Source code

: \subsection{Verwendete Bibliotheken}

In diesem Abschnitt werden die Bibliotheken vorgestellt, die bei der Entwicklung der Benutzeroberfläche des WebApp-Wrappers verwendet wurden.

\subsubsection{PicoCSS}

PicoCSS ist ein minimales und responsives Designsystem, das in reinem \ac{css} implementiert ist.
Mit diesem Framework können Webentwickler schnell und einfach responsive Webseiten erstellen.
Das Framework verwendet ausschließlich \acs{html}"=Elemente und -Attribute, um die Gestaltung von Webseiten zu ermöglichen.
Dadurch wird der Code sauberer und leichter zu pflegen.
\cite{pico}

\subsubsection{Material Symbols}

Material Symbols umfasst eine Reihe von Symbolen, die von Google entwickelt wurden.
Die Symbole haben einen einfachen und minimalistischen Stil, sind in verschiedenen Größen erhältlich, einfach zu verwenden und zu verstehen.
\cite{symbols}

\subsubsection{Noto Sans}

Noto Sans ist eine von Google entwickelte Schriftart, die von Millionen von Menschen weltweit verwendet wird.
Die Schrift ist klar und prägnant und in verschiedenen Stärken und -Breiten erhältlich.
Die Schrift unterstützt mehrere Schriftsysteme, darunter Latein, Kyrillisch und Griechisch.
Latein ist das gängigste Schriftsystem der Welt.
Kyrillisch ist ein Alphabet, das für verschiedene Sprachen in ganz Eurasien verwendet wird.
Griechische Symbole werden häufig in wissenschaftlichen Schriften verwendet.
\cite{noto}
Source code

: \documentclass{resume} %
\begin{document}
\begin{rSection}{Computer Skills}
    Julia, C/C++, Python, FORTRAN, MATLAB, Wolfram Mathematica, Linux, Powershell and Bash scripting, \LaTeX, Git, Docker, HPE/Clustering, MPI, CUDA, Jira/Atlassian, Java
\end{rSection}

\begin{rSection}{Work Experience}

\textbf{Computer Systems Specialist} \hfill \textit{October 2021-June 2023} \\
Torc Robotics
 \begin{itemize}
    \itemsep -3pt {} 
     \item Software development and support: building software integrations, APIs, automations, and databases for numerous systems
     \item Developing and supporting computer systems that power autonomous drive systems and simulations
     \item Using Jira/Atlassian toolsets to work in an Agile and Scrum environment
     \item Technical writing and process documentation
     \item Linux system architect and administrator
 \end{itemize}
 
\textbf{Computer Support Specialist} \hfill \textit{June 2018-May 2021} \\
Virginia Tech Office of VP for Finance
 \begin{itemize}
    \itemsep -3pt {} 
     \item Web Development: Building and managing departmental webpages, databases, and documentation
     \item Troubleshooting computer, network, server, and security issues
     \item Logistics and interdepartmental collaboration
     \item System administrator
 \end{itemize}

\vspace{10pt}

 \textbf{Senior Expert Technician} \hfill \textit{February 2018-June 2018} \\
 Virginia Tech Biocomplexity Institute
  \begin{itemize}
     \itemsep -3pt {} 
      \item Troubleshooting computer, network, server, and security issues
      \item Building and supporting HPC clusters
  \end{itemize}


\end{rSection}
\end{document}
******
INSTRUCTIONS FOR THE TASK
Copy each line of the data above without altering a single character.

EXPECTED ANSWER
Source code

: \subsection{Verwendete Bibliotheken}

In diesem Abschnitt werden die Bibliotheken vorgestellt, die bei der Entwicklung der Benutzeroberfläche des WebApp-Wrappers verwendet wurden.

\subsubsection{PicoCSS}

PicoCSS ist ein minimales und responsives Designsystem, das in reinem \ac{css} implementiert ist.
Mit diesem Framework können Webentwickler schnell und einfach responsive Webseiten erstellen.
Das Framework verwendet ausschließlich \acs{html}"=Elemente und -Attribute, um die Gestaltung von Webseiten zu ermöglichen.
Dadurch wird der Code sauberer und leichter zu pflegen.
\cite{pico}

\subsubsection{Material Symbols}

Material Symbols umfasst eine Reihe von Symbolen, die von Google entwickelt wurden.
Die Symbole haben einen einfachen und minimalistischen Stil, sind in verschiedenen Größen erhältlich, einfach zu verwenden und zu verstehen.
\cite{symbols}

\subsubsection{Noto Sans}

Noto Sans ist eine von Google entwickelte Schriftart, die von Millionen von Menschen weltweit verwendet wird.
Die Schrift ist klar und prägnant und in verschiedenen Stärken und -Breiten erhältlich.
Die Schrift unterstützt mehrere Schriftsysteme, darunter Latein, Kyrillisch und Griechisch.
Latein ist das gängigste Schriftsystem der Welt.
Kyrillisch ist ein Alphabet, das für verschiedene Sprachen in ganz Eurasien verwendet wird.
Griechische Symbole werden häufig in wissenschaftlichen Schriften verwendet.
\cite{noto}
Source code

: \documentclass{resume} %
\begin{document}
\begin{rSection}{Computer Skills}
    Julia, C/C++, Python, FORTRAN, MATLAB, Wolfram Mathematica, Linux, Powershell and Bash scripting, \LaTeX, Git, Docker, HPE/Clustering, MPI, CUDA, Jira/Atlassian, Java
\end{rSection}

\begin{rSection}{Work Experience}

\textbf{Computer Systems Specialist} \hfill \textit{October 2021-June 2023} \\
Torc Robotics
 \begin{itemize}
    \itemsep -3pt {} 
     \item Software development and support: building software integrations, APIs, automations, and databases for numerous systems
     \item Developing and supporting computer systems that power autonomous drive systems and simulations
     \item Using Jira/Atlassian toolsets to work in an Agile and Scrum environment
     \item Technical writing and process documentation
     \item Linux system architect and administrator
 \end{itemize}
 
\textbf{Computer Support Specialist} \hfill \textit{June 2018-May 2021} \\
Virginia Tech Office of VP for Finance
 \begin{itemize}
    \itemsep -3pt {} 
     \item Web Development: Building and managing departmental webpages, databases, and documentation
     \item Troubleshooting computer, network, server, and security issues
     \item Logistics and interdepartmental collaboration
     \item System administrator
 \end{itemize}

\vspace{10pt}

 \textbf{Senior Expert Technician} \hfill \textit{February 2018-June 2018} \\
 Virginia Tech Biocomplexity Institute
  \begin{itemize}
     \itemsep -3pt {} 
      \item Troubleshooting computer, network, server, and security issues
      \item Building and supporting HPC clusters
  \end{itemize}


\end{rSection}
\end{document}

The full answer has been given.